Less than a year after my return from Iraq, my wife and I had our first baby and I was back in the warm confines of psychiatry residency with 3 years protected from the war. In 2008, when I graduated from residency, the wars were, sadly, still ongoing and psychiatrists were in high demand in the combat zones. Less than 2 months after completing residency, I set foot in Iraq once again.

Deployment 2: Camp Chocolate Cake

I returned to Iraq as a psychiatrist and head of a combat stress team based out of Camp Chocolate Cake, a large air base with 14,000 inhabitants. I saw patients in an office embedded in an Army Combat Support Hospital (CSH). Compared to Camp Austerity, Camp Chocolate Cake was Valhalla. This base had three dining facilities run by contractors that served ice cream and cake as part of every lunch and dinner. Camp Chocolate Cake had a downtown. Let me say that again ... Camp Chocolate Cake had a DOWNTOWN.
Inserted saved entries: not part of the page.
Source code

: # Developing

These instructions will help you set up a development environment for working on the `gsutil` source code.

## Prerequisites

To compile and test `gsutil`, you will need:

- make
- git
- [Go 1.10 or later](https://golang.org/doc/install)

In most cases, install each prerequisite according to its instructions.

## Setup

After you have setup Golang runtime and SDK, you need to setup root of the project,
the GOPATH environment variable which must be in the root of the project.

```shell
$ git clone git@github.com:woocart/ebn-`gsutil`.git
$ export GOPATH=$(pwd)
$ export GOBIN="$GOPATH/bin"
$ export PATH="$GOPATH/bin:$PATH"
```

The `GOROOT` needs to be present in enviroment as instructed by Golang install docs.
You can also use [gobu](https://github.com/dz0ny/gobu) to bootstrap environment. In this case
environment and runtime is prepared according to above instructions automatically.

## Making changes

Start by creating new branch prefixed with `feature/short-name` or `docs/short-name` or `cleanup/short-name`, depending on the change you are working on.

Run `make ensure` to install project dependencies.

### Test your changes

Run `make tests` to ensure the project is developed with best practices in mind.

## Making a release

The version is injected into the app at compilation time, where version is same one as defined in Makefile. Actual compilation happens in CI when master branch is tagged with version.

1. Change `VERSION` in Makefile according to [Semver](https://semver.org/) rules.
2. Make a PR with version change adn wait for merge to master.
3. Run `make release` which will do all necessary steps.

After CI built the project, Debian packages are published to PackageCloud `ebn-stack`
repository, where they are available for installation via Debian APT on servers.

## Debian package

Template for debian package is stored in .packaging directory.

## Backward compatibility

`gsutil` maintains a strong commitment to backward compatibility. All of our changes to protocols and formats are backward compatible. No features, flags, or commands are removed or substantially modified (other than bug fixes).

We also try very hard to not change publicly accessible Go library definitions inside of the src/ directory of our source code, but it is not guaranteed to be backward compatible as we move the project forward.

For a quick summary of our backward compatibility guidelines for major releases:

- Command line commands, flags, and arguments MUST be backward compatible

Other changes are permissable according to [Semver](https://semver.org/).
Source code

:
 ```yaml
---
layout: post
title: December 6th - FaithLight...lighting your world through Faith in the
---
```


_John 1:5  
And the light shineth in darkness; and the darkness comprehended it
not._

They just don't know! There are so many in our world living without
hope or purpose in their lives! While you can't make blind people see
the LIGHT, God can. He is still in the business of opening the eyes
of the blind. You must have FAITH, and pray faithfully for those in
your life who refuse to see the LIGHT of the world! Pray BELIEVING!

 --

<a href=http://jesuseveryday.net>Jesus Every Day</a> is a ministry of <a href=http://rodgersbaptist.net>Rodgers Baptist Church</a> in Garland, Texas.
Downtown Camp Chocolate Cake was similar to Downtown Disney, full of fun things and ways to indulge. We had our world class weight room and gym to keep us in shape. The fully stocked general store was next door with food, electronics and other comforts. Across the street, there was a barber shop, beauty salon, Burger King, coffee shop and, eventually, a Cinnabon. When the Cinnabon came in, I was half expecting a Sharper Image to open. The recreation center next door had video games and pool tables and offered such events as salsa dancing and talent shows on the weekends.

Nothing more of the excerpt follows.